Я откинула голову, смеясь, и в этот момент у Холли зазвонил телефон – это была Роузи по видеосвязи. Холли нажала на зеленый кружок, и экран осветился ее любовью, тревогой и преданностью, предназначенными только для Роузи.
Глава 27
Старший ординатор
– Роузи, малышка. Привет, зайка. Привет, моя милая.
Я улыбнулась. Слушать, как Холли разговаривает с Роузи, было все равно что слушать старые мотаунские мелодии без музыкального сопровождения. Столько сладости, столько меда, столько любви.
Роузи тихо говорила по телефону.
– Ты только не волнуйся. Меня положили в больницу. У меня преэклампсия.
Холли зыркнула в мою сторону.
– У нее повышенное давление, – мягко сказала я. – Это называется преэклампсией.

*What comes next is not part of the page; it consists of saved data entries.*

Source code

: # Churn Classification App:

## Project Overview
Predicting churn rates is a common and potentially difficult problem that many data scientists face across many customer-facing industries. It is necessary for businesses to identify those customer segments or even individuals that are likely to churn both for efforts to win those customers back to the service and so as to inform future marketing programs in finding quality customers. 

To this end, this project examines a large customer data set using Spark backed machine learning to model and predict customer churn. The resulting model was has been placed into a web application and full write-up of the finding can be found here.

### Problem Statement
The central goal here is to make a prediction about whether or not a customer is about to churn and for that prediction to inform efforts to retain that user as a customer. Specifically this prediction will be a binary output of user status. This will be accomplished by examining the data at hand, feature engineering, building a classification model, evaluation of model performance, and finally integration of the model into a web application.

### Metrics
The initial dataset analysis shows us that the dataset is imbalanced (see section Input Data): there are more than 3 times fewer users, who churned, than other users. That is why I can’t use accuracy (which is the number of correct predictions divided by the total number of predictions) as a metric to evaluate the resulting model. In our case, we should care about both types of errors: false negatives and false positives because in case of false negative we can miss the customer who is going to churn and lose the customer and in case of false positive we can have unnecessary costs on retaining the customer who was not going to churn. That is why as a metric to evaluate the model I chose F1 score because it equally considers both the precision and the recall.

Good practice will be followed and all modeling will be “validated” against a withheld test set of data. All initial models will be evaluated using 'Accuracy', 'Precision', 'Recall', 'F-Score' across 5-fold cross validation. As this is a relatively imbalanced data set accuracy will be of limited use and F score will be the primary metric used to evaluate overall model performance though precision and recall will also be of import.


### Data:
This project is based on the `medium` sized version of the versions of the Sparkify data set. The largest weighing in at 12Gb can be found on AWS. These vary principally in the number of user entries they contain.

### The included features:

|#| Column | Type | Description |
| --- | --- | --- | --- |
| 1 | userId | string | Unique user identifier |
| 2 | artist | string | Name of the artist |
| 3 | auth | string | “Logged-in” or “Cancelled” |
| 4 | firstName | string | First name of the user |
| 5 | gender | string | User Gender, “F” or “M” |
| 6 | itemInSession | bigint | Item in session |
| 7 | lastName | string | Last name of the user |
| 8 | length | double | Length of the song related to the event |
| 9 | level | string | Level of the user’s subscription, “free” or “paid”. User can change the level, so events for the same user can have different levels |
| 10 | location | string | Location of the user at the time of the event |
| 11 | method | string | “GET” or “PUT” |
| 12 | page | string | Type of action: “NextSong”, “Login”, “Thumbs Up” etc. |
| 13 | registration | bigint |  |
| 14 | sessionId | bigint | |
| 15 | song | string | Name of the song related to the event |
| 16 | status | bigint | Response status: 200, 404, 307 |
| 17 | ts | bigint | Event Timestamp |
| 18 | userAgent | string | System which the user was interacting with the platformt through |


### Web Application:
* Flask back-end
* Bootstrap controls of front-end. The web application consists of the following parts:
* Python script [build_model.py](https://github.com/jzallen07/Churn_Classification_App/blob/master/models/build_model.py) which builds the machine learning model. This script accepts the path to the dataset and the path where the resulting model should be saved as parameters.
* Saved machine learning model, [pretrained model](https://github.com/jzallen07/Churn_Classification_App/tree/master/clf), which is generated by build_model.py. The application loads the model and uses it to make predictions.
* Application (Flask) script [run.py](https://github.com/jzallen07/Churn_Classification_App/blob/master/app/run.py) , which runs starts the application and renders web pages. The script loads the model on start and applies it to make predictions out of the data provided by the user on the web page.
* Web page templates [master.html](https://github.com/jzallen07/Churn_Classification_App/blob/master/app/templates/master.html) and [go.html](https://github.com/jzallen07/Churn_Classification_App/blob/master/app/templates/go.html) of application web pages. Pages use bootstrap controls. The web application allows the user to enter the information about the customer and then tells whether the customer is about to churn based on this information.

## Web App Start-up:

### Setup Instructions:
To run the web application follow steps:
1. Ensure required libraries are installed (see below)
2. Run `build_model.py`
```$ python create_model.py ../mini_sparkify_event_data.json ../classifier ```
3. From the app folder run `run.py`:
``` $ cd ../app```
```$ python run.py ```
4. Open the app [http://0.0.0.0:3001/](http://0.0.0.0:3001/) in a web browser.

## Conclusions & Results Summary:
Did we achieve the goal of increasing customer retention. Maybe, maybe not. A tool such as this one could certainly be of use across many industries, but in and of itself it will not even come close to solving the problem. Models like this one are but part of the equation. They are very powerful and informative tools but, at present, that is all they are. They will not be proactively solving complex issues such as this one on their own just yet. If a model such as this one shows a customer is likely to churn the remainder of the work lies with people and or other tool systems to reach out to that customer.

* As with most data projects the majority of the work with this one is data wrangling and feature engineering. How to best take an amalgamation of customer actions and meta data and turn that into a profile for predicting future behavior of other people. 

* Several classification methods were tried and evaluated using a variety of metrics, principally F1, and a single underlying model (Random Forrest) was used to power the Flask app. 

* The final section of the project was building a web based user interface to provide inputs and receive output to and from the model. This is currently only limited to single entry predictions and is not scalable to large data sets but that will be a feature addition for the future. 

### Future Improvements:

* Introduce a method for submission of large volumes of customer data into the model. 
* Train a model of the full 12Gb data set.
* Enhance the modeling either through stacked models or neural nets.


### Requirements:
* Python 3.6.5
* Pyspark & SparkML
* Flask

– У тебя давление? – сказала Холли в экран. – Это же бывает у пожилых. Ты же не старая.
– И при беременности, дорогая, – услышала я спокойный бархатистый голос Роузи.
Мне представилось, как она таким голосом будет читать дочке «Спокойной ночи, Луна». Повезет же ма- лышке.
– Понятно. И что теперь?
Холли одним грациозным движением сняла с плеча Юту и передала Саммер, которая подставила руки. Она как бы засучивала рукава – это было предзнаменование того, что в ближайшее время ей будет не до котят.